Twitter is testing prompts to warn users if a conversation they are about to join might get ‘heated or intense’

Twitter says that it is testing out prompts on Android and iOS to warn people if a conversation they are about to join on the social media platform could become “heated or intense.”

“Ever want to know the vibe of a conversation before you join in? We’re testing prompts on Android and iOS that give you a heads up if the convo you’re about to enter could get heated or intense. This is a work in progress as we learn how to better support healthy conversation,” the social media giant tweeted on its Twitter Support account.

“We are testing giving people a heads up before they join a potentially heated discussion,” a Twitter spokesperson informed Fox Business via a statement. “This is the first exploration into more context about a conversation’s vibes, so you can be informed before you join.”

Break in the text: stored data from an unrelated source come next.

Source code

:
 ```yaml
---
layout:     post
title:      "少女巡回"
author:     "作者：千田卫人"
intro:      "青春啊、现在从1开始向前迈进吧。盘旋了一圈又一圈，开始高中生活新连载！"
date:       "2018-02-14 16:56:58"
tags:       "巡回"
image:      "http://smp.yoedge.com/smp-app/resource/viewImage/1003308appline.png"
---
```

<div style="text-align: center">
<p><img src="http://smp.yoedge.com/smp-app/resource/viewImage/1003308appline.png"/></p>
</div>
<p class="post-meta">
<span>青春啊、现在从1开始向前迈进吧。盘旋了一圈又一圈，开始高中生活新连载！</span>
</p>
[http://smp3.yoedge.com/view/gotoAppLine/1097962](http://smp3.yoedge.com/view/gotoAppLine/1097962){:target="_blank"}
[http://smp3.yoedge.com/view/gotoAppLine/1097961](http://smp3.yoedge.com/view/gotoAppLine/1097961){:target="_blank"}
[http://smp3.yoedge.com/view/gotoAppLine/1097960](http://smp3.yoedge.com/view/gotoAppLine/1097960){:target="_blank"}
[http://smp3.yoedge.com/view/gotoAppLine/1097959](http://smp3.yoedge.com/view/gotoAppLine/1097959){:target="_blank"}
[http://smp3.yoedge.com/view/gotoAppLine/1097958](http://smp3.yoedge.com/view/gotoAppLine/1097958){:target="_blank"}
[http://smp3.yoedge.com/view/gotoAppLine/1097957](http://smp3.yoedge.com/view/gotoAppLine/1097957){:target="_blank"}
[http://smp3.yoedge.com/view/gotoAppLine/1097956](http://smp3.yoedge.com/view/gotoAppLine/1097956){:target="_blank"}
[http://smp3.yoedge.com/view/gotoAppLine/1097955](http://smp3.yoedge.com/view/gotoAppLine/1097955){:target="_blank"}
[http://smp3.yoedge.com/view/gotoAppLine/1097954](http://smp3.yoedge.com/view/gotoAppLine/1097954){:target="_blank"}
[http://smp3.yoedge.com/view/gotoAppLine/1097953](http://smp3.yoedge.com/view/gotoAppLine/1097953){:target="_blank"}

“This is a small limited experiment on iOS and Android and we will be learning and iterating and there will be more to come,” the spokesperson noted. “Our goal is to provide a more informed experience around the types of conversations people are looking to join.” They explained that “some examples of signals we may consider include the Tweet topic and the relationship between the Tweet author and replier.”

Unsurprisingly, not everyone is thrilled by this plan.

“Social media companies continue to find different way to repackage ‘please let our algorithms make decisions on your behalf,'” one person tweeted.

“No, I don’t want to know the ‘vibe’ ..I can read and assimilate data without your warnings or translations.Mainly because it’s ONLY YOUR opinion. It’s as dumb as needing a SIGN before I walk in a restaurant PEOPLE HAVE CHOKED ON SOLID FOOD SO U MIGHT WANT TO ONLY EAT PURÉED FOOD,” actress Kirstie Alley tweeted.

Logan Hall, director of social media and communications at the Daily Caller, said the he’s “convinced that twitter aims to ruin twitter.”

“So I guess Twitter thinks users are dumb and can’t tell if a conversation is ridiculous unless specifically told such?” Dana Loesch tweeted.

“We just want an ‘Edit” button,” pollster Frank Luntz said.